September 5, 2012

Backlog Completion Date a Kanban Hazard

I've attempted to write this article in the inverted pyramid style common in newspaper articles. (Most important info first. Least important last. Quit reading wherever you wish.) Don't know if I succeeded. What do you think? How badly does this stink?
A mistake I've seen is to use lead time metrics, derived from the development of small, well-split stories, to figure out how long it will take to complete a backlog full of raw unsplit stories. Apples and oranges. Don't do that.

Writings about the Kanban Method eschew story estimation as being both waste and inaccurate. Even relative estimation. So instead, they recommend understanding your system well and gathering the metrics on average lead time. With that data you can compute how long it would take to complete a backlog of work. Even some Scrum teams are beginning to use this approach. I like this method.

But to use this approach you must truly understand your system. I'm talking about understanding the behavior of the system and in particular the actors in the system.
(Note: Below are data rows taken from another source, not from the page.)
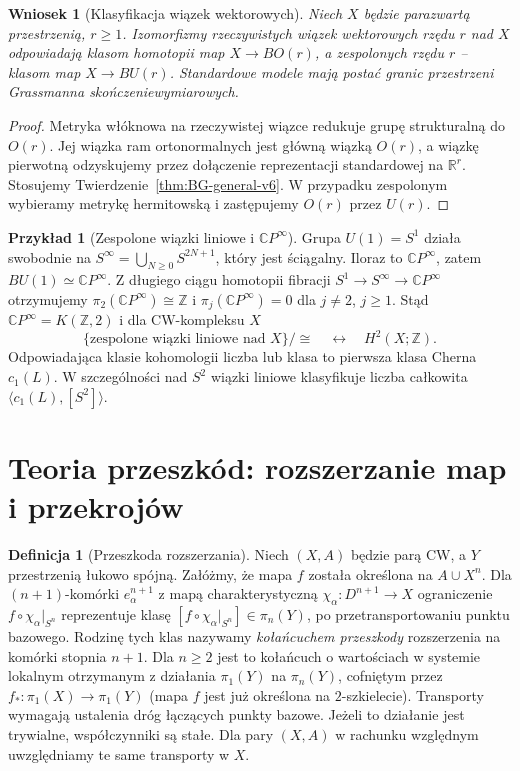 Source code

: \documentclass[11pt,a4paper,oneside]{report}
\newcommand{\R}{\mathbb{R}}
\newcommand{\C}{\mathbb{C}}
\newcommand{\Z}{\mathbb{Z}}
\theoremstyle{plain}
\newtheorem{wniosek}[twierdzenie]{Wniosek}
\theoremstyle{definition}
\newtheorem{definicja}[twierdzenie]{Definicja}
\newtheorem{przyklad}[twierdzenie]{Przykład}
\theoremstyle{remark}
\begin{document}
\begin{wniosek}[Klasyfikacja wiązek wektorowych]
Niech $X$ będzie parazwartą przestrzenią, $r\ge1$.
Izomorfizmy rzeczywistych wiązek wektorowych rzędu $r$
nad $X$ odpowiadają klasom homotopii map
$X\to BO(r)$, a zespolonych rzędu $r$ -- klasom map
$X\to BU(r)$. Standardowe modele mają postać
granic przestrzeni Grassmanna skończeniewymiarowych.
\end{wniosek}
\begin{proof}
Metryka włóknowa na rzeczywistej wiązce redukuje
grupę strukturalną do $O(r)$. Jej wiązka ram
ortonormalnych jest główną wiązką $O(r)$,
a wiązkę pierwotną odzyskujemy przez dołączenie
reprezentacji standardowej na $\R^r$.
Stosujemy Twierdzenie~\ref{thm:BG-general-v6}.
W przypadku zespolonym wybieramy metrykę hermitowską
i zastępujemy $O(r)$ przez $U(r)$.
\end{proof}

\begin{przyklad}[Zespolone wiązki liniowe i $\C P^\infty$]
Grupa $U(1)=S^1$ działa swobodnie na
$S^\infty=\bigcup_{N\ge0}S^{2N+1}$, który jest
ściągalny. Iloraz to $\C P^\infty$, zatem
$BU(1)\simeq\C P^\infty$. Z długiego ciągu homotopii
fibracji $S^1\to S^\infty\to\C P^\infty$ otrzymujemy
$\pi_2(\C P^\infty)\cong\Z$ i
$\pi_j(\C P^\infty)=0$ dla $j\ne2$, $j\ge1$.
Stąd $\C P^\infty=K(\Z,2)$ i dla CW-kompleksu $X$
\[
\{\text{zespolone wiązki liniowe nad }X\}/\cong
\quad\longleftrightarrow\quad H^2(X;\Z).
\]
Odpowiadająca klasie kohomologii liczba lub klasa to
pierwsza klasa Cherna $c_1(L)$. W szczególności
nad $S^2$ wiązki liniowe klasyfikuje liczba całkowita
$\langle c_1(L),[S^2]\rangle$.
\end{przyklad}

\section{Teoria przeszkód: rozszerzanie map i przekrojów}
\begin{definicja}[Przeszkoda rozszerzania]
Niech $(X,A)$ będzie parą CW, a $Y$ przestrzenią
łukowo spójną. Załóżmy, że mapa $f$ została określona
na $A\cup X^n$. Dla $(n+1)$-komórki
$e_\alpha^{n+1}$ z mapą charakterystyczną
$\chi_\alpha:D^{n+1}\to X$ ograniczenie
$f\circ\chi_\alpha|_{S^n}$ reprezentuje klasę
$[f\circ\chi_\alpha|_{S^n}]\in\pi_n(Y)$,
po przetransportowaniu punktu bazowego.
Rodzinę tych klas nazywamy \emph{kołańcuchem przeszkody}
rozszerzenia na komórki stopnia $n+1$.
Dla $n\ge2$ jest to kołańcuch o wartościach
w systemie lokalnym otrzymanym z działania
$\pi_1(Y)$ na $\pi_n(Y)$, cofniętym przez
$f_*:\pi_1(X)\to\pi_1(Y)$ (mapa $f$ jest już
określona na $2$-szkielecie). Transporty wymagają
ustalenia dróg łączących punkty bazowe. Jeżeli
to działanie jest trywialne, współczynniki są stałe.
Dla pary $(X,A)$ w rachunku względnym uwzględniamy
te same transporty w $X$.
\end{definicja}
\end{document}
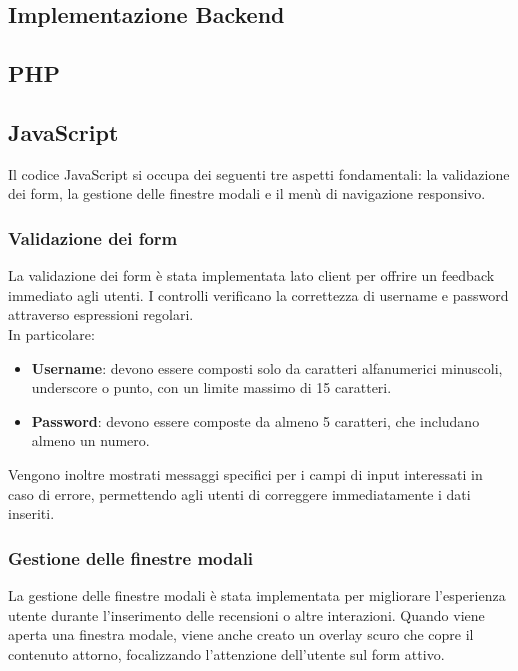 \documentclass[a4paper, 12pt]{article}
\begin{document}
\begin{justify}
\section{Implementazione Backend}

\subsection{PHP}

\subsection{JavaScript}

Il codice JavaScript si occupa dei seguenti tre aspetti fondamentali: la validazione dei form, la gestione delle finestre modali e il menù di navigazione responsivo.

\subsubsection{Validazione dei form}

La validazione dei form è stata implementata lato client per offrire un feedback immediato agli utenti. I controlli verificano la correttezza di username e password attraverso espressioni regolari.\\
In particolare:
\begin{itemize}
    \item \textbf{Username}: devono essere composti solo da caratteri alfanumerici minuscoli, underscore o punto, con un limite massimo di 15 caratteri.
    \item \textbf{Password}: devono essere composte da almeno 5 caratteri, che includano almeno un numero.
\end{itemize}
Vengono inoltre mostrati messaggi specifici per i campi di input interessati in  caso di errore, permettendo agli utenti di correggere immediatamente i dati inseriti.

\subsubsection{Gestione delle finestre modali}

La gestione delle finestre modali è stata implementata per migliorare l'esperienza utente durante l'inserimento delle recensioni o altre interazioni. Quando viene aperta una finestra modale, viene anche creato un overlay scuro che copre il contenuto attorno, focalizzando l'attenzione dell'utente sul form attivo.


\end{justify}
\end{document}
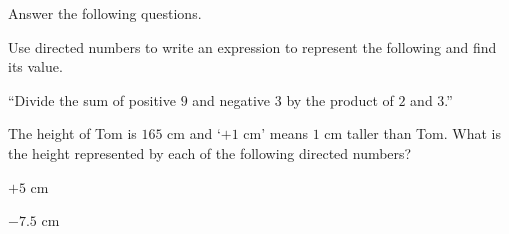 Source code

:  Answer the following questions.

\begin{subparts}
  \item Use directed numbers to write an expression to represent the following and find its value.

  ``Divide the sum of positive $9$ and negative $3$ by the product of $2$ and $3$.''
  \item The height of Tom is $165$ cm and `$+1$ cm' means $1$ cm taller than Tom. What is the height represented by each of the following directed numbers?
  \begin{subpartsii}[1]
    \item $+5$ cm
    \item $-7.5$ cm
  \end{subpartsii}
\end{subparts}

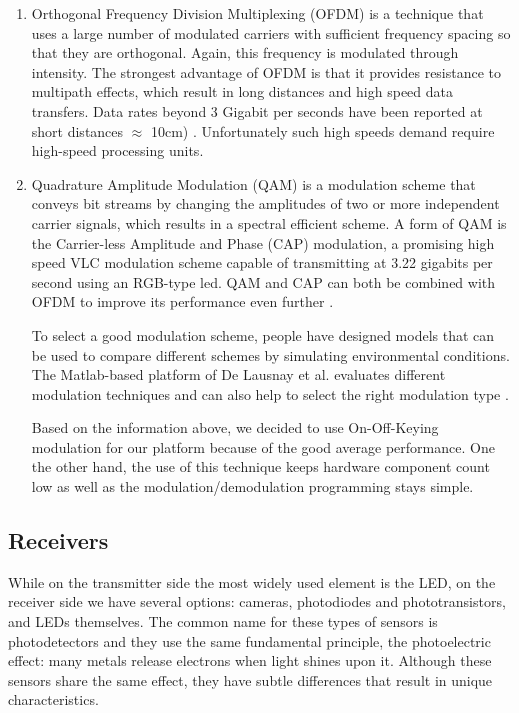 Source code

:\begin{enumerate}
\item Orthogonal Frequency Division Multiplexing (OFDM) is a technique that
uses a large number of modulated carriers with sufficient frequency spacing
so that they are orthogonal. Again, this frequency is modulated through intensity.
The strongest advantage of OFDM is that it provides resistance to
multipath effects, which result in long distances and high speed data transfers.
Data rates beyond 3 Gigabit per seconds have been reported at short
distances $\approx$ 10cm) \citep{modulationStandard}. Unfortunately such high speeds demand require
high-speed processing units.

\item  Quadrature Amplitude Modulation (QAM) is a modulation scheme that conveys
bit streams by changing the amplitudes of two or more independent
carrier signals, which results in a spectral efficient scheme. A form of
QAM is the Carrier-less Amplitude and Phase (CAP) modulation, a promising
high speed VLC modulation scheme capable of transmitting at 3.22
gigabits per second using an RGB-type led. QAM and CAP can both
be combined with OFDM to improve its performance even further \citep{ofdm-cap}.

To select a good modulation scheme, people have designed models that can
be used to compare different schemes by simulating environmental conditions.
The Matlab-based platform of De Lausnay et al. evaluates different modulation
techniques and can also help to select the right modulation type \citep{matlab}.

Based on the information above, we decided to use On-Off-Keying modulation
for our platform because of the good average performance. One the other hand, the use of this technique keeps hardware component count low as well as the modulation/demodulation programming stays simple.

\end{enumerate}

\subsection{Receivers}

While on the transmitter side the most widely used element is the LED, on the
receiver side we have several options: cameras, photodiodes and phototransistors,
and LEDs themselves. The common name for these types of sensors is
photodetectors and they use the same fundamental principle, the photoelectric
effect: many metals release electrons when light shines upon it. Although these
sensors share the same effect, they have subtle differences that result in unique
characteristics.

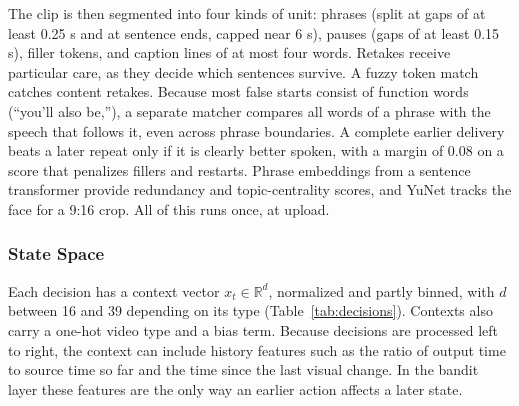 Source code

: \documentclass{ieeeaccess}
\begin{document}
The clip is then segmented into four kinds of unit: phrases (split at gaps of at least 0.25 s and at sentence ends, capped near 6 s), pauses (gaps of at least 0.15 s), filler tokens, and caption lines of at most four words. Retakes receive particular care, as they decide which sentences survive. A fuzzy token match catches content retakes. Because most false starts consist of function words (``you'll also be,''), a separate matcher compares all words of a phrase with the speech that follows it, even across phrase boundaries. A complete earlier delivery beats a later repeat only if it is clearly better spoken, with a margin of 0.08 on a score that penalizes fillers and restarts. Phrase embeddings from a sentence transformer \cite{reimers2019} provide redundancy and topic-centrality scores, and YuNet \cite{wu2023yunet} tracks the face for a 9:16 crop. All of this runs once, at upload.

\subsubsection{State Space}
Each decision has a context vector $x_t \in \mathbb{R}^{d}$, normalized and partly binned, with $d$ between 16 and 39 depending on its type (Table~\ref{tab:decisions}). Contexts also carry a one-hot video type and a bias term. Because decisions are processed left to right, the context can include history features such as the ratio of output time to source time so far and the time since the last visual change. In the bandit layer these features are the only way an earlier action affects a later state.
\end{document}
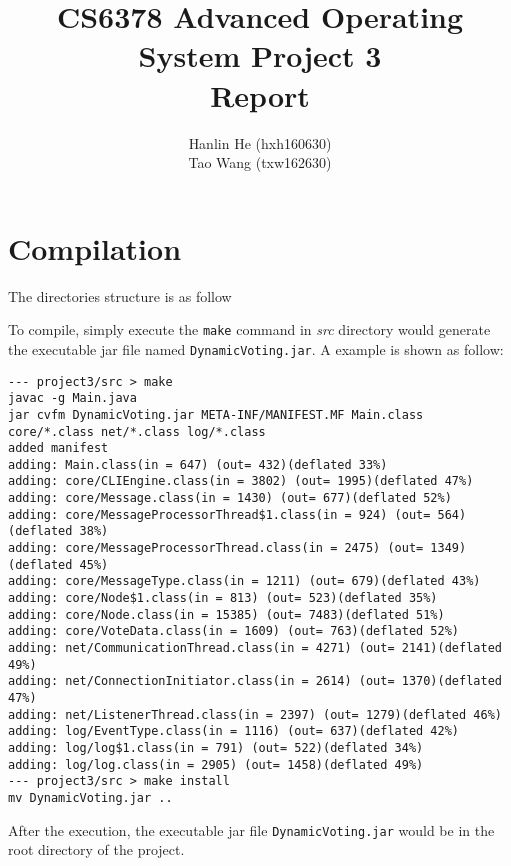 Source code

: \documentclass[12pt,letterpaper,en-US]{article}
\title{CS6378 Advanced Operating System Project 3 \\Report}
\author{Hanlin He (hxh160630)\\Tao Wang (txw162630)}
\begin{document}
\maketitle
\tableofcontents


\section{Compilation}

The directories structure is as follow



To compile, simply execute the \texttt{make} command in \emph{src} directory would generate the executable jar file named \texttt{DynamicVoting.jar}. A example is shown as follow:

\begin{lstlisting}
--- project3/src > make
javac -g Main.java
jar cvfm DynamicVoting.jar META-INF/MANIFEST.MF Main.class core/*.class net/*.class log/*.class
added manifest
adding: Main.class(in = 647) (out= 432)(deflated 33%)
adding: core/CLIEngine.class(in = 3802) (out= 1995)(deflated 47%)
adding: core/Message.class(in = 1430) (out= 677)(deflated 52%)
adding: core/MessageProcessorThread$1.class(in = 924) (out= 564)(deflated 38%)
adding: core/MessageProcessorThread.class(in = 2475) (out= 1349)(deflated 45%)
adding: core/MessageType.class(in = 1211) (out= 679)(deflated 43%)
adding: core/Node$1.class(in = 813) (out= 523)(deflated 35%)
adding: core/Node.class(in = 15385) (out= 7483)(deflated 51%)
adding: core/VoteData.class(in = 1609) (out= 763)(deflated 52%)
adding: net/CommunicationThread.class(in = 4271) (out= 2141)(deflated 49%)
adding: net/ConnectionInitiator.class(in = 2614) (out= 1370)(deflated 47%)
adding: net/ListenerThread.class(in = 2397) (out= 1279)(deflated 46%)
adding: log/EventType.class(in = 1116) (out= 637)(deflated 42%)
adding: log/log$1.class(in = 791) (out= 522)(deflated 34%)
adding: log/log.class(in = 2905) (out= 1458)(deflated 49%)
--- project3/src > make install
mv DynamicVoting.jar ..
\end{lstlisting}

After the execution, the executable jar file \texttt{DynamicVoting.jar} would be in the root directory of the project.
\end{document}
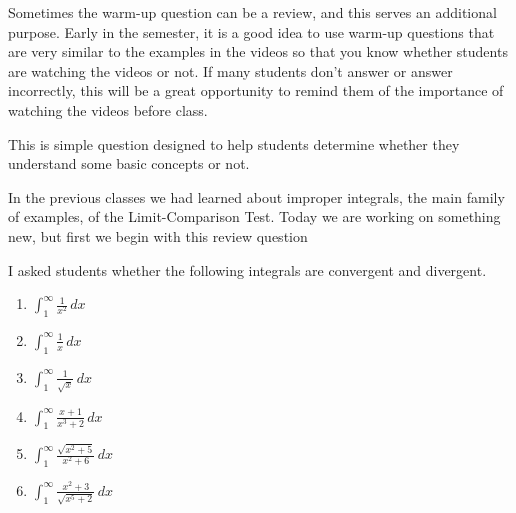 \documentclass[11pt]{article}
\begin{document}
	Sometimes the warm-up question can be a review, and this serves an additional
	purpose. Early in the semester, it is a good idea to use warm-up questions
	that are very similar to the examples in the videos so that you know whether
	students are watching the videos or not. If many students don't answer or answer
	incorrectly, this will be a great opportunity to remind them of the importance
	of watching the videos before class.

	\begin{example}
		This is simple question designed to help students determine whether they understand
		some basic concepts or not.
		\begin{background}
			In the previous classes we had learned about improper integrals, the main
			family of examples, of the Limit-Comparison Test. Today we are working on
			something new, but first we begin with this review question
		\end{background}
		\begin{question}
			I asked students whether the following integrals are convergent and divergent.
			\begin{center}
				\begin{minipage}{0.7\textwidth}
					\begin{multicols}{2}
						\begin{enumerate}
							\item ${\displaystyle \int_1^\infty \frac{1}{x^{2}} \, dx}$

							\item ${\displaystyle \int_1^\infty \frac{1}{x} \, dx}$

							\item ${\displaystyle \int_1^\infty \frac{1}{\sqrt{x}} \, dx}$

							\item ${\displaystyle \int_1^\infty \frac{x+1}{x^{3}+2} \, dx}$

							\item ${\displaystyle \int_1^\infty \frac{\sqrt{x^{2}+5}}{x^{2}+6} \, dx}$

							\item ${\displaystyle \int_1^\infty \frac{x^{2}+3}{\sqrt{x^{5}+2}} \, dx}$
						\end{enumerate}
					\end{multicols}
				\end{minipage}
			\end{center}
			\vspace{1mm}
		\end{question}


\end{example}
\end{document}

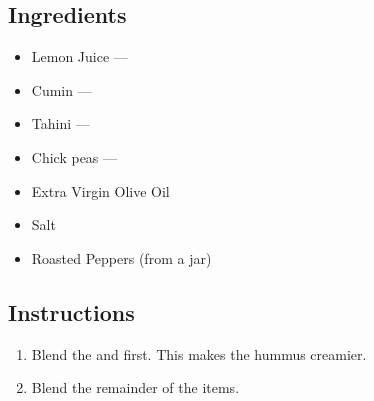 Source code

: \documentclass[12pt]{article}%
\begin{document}
\recipetitle

\subsection*{Ingredients}

\begin{itemize}[nolistsep]
    \item Lemon Juice --- 
    \item Cumin --- 
    \item Tahini --- 
    \item Chick peas --- 
    \item Extra Virgin Olive Oil
    \item Salt
    \item Roasted Peppers (from a jar)
\end{itemize}

\subsection*{Instructions}

\begin{enumerate}
    \item Blend the  and  first. This makes the hummus creamier.
    \item Blend the remainder of the items.
\end{enumerate}
\end{document}
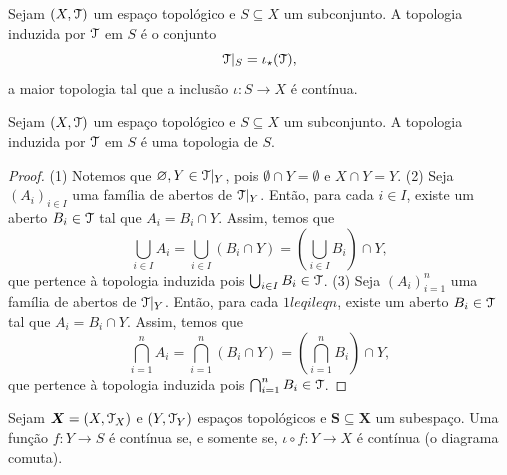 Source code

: \begin{prop}
Sejam $(X,\mathcal{T})$ um espaço topológico e $S \subseteq X$ um subconjunto. A topologia induzida por $\mathcal{T}$ em $S$ é o conjunto
	\begin{equation*}
	\mathcal{T}|_S = \iota_\star(\mathcal{T}),
	\end{equation*}
a maior topologia tal que a inclusão $\iota: S \to X$ é contínua.
\end{prop}

\begin{prop}
Sejam $(X,\mathcal{T})$ um espaço topológico e $S \subseteq X$ um subconjunto. A topologia induzida por $\mathcal{T}$ em $S$ é uma topologia de $S$.
\end{prop}
\begin{proof}
(1) Notemos que $\varnothing,Y \in \mathcal{T}|_Y$, pois $\emptyset \cap Y = \emptyset$ e $X \cap Y = Y$. (2) Seja $(A_i)_{i \in I}$ uma família de abertos de $\mathcal{T}|_Y$. Então, para cada $i \in I$, existe um aberto $B_i \in \mathcal{T}$ tal que $A_i = B_i \cap Y$. Assim, temos que
	\begin{equation*}
	\bigcup_{i \in I} A_i = \bigcup_{i \in I} (B_i \cap Y) = \left( \bigcup_{i \in I} B_i \right) \cap Y,
	\end{equation*}
que pertence à topologia induzida pois $\bigcup_{i \in I} B_i \in \mathcal{T}$. (3) Seja $(A_i)_{i=1}^n$ uma família de abertos de $\mathcal{T}|_Y$. Então, para cada $1 leq i leq n$, existe um aberto $B_i \in \mathcal{T}$ tal que $A_i = B_i \cap Y$. Assim, temos que
	\begin{equation*}
	\bigcap_{i=1}^n A_i = \bigcap_{i=1}^n (B_i \cap Y) = \left( \bigcap_{i=1}^n B_i \right) \cap Y,
	\end{equation*}
que pertence à topologia induzida pois $\bigcap_{i=1}^n B_i \in \mathcal{T}$.
\end{proof}

\begin{prop}
Sejam $\bm X=(X,\mathcal{T}_X)$ e $(Y,\mathcal{T}_Y)$ espaços topológicos e $\bm S \subseteq \bm X$ um subespaço. Uma função $f: Y \to S$ é contínua se, e somente se, $\iota \circ f: Y \to X$ é contínua (o diagrama comuta).
\begin{figure}
\centering
{}
\end{figure}
\end{prop}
For example, it's common to split stories once they get higher in priority and closer to development. That's a good thing and it happens in Scrum and in Kanban. This refinement may happen many times to a story during it's lifetime. I guess that most teams are completely unaware of just how many times stories are split along the way. Often I see stories indirectly split; Setting out to rewrite a set of stories, the set will be thrown away and a new set written, with no one noticing that there are more, and finer grained, stories in the new set.

A similar effect happens in Scrum when teams estimate defects and include those points in their velocity. They most often have no estimate for defects that have yet to be discovered (neither in quantity nor magnitude of effort). If a significant number of new defects are coming in all the time, then such teams are inflating their velocity and underestimating the magnitude of their backlog. This is a recipe for disaster. Such teams wonder why they never hit their dates. Others blame it on a quality problem.

As an aside, any commitments regarding the completion of the backlog have to be in concert with the stability of the backlog. You need to compute a new end date whenever the backlog changes. But that's the same whether you are using lead time or relative estimates with velocity.

2 comments:

  1. Interesting thought tweet from Ian Mitchell ‏https://twitter.com/dr_ian_mitchell/status/243457237224390657

    "My 2c: Story splits help liquidity, but don't confuse that with productivity"

    Maybe I should have titled the post "Story Splitting a Kanban Hazard"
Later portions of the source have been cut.